Aim of the exercise: Reproduce, character for character, the entries from their opening line through the line with "connection is established.".

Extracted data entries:
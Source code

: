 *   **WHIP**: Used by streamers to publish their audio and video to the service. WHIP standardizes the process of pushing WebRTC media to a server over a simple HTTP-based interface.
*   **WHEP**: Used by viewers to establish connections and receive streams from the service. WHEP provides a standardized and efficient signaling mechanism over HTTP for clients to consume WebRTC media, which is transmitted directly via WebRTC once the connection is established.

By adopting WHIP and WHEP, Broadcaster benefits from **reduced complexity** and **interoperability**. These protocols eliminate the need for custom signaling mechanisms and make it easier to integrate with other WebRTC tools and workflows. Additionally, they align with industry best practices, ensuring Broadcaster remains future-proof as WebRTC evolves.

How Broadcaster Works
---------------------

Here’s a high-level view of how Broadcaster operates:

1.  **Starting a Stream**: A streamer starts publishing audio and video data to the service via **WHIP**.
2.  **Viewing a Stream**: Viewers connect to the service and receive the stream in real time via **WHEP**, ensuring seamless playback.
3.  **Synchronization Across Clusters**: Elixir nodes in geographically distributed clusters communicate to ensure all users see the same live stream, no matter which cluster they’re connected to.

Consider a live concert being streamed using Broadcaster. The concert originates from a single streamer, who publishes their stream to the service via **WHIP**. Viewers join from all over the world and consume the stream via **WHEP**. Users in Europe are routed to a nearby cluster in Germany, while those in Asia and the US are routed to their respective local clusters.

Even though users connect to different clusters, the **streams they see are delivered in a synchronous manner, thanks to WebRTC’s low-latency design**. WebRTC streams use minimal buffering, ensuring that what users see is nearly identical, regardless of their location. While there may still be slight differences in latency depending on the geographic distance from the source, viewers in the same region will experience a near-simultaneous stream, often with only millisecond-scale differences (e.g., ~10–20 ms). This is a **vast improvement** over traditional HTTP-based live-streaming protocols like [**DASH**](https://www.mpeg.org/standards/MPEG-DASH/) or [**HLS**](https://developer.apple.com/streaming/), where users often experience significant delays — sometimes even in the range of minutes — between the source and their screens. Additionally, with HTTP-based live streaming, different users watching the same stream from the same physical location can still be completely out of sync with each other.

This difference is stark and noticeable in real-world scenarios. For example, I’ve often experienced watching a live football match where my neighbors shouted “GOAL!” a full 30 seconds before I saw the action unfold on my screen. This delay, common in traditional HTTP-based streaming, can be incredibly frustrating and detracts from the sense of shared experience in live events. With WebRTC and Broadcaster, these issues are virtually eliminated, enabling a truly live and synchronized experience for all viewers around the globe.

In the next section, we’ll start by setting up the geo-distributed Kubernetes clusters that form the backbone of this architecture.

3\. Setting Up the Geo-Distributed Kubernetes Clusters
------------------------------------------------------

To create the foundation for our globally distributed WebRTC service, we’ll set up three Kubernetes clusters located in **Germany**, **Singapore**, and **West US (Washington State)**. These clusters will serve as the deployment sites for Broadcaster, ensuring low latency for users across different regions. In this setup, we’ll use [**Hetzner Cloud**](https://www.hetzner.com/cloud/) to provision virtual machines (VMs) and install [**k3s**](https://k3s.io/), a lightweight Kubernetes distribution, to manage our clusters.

Task result:
Source code

: *   **WHIP**: Used by streamers to publish their audio and video to the service. WHIP standardizes the process of pushing WebRTC media to a server over a simple HTTP-based interface.
*   **WHEP**: Used by viewers to establish connections and receive streams from the service. WHEP provides a standardized and efficient signaling mechanism over HTTP for clients to consume WebRTC media, which is transmitted directly via WebRTC once the connection is established.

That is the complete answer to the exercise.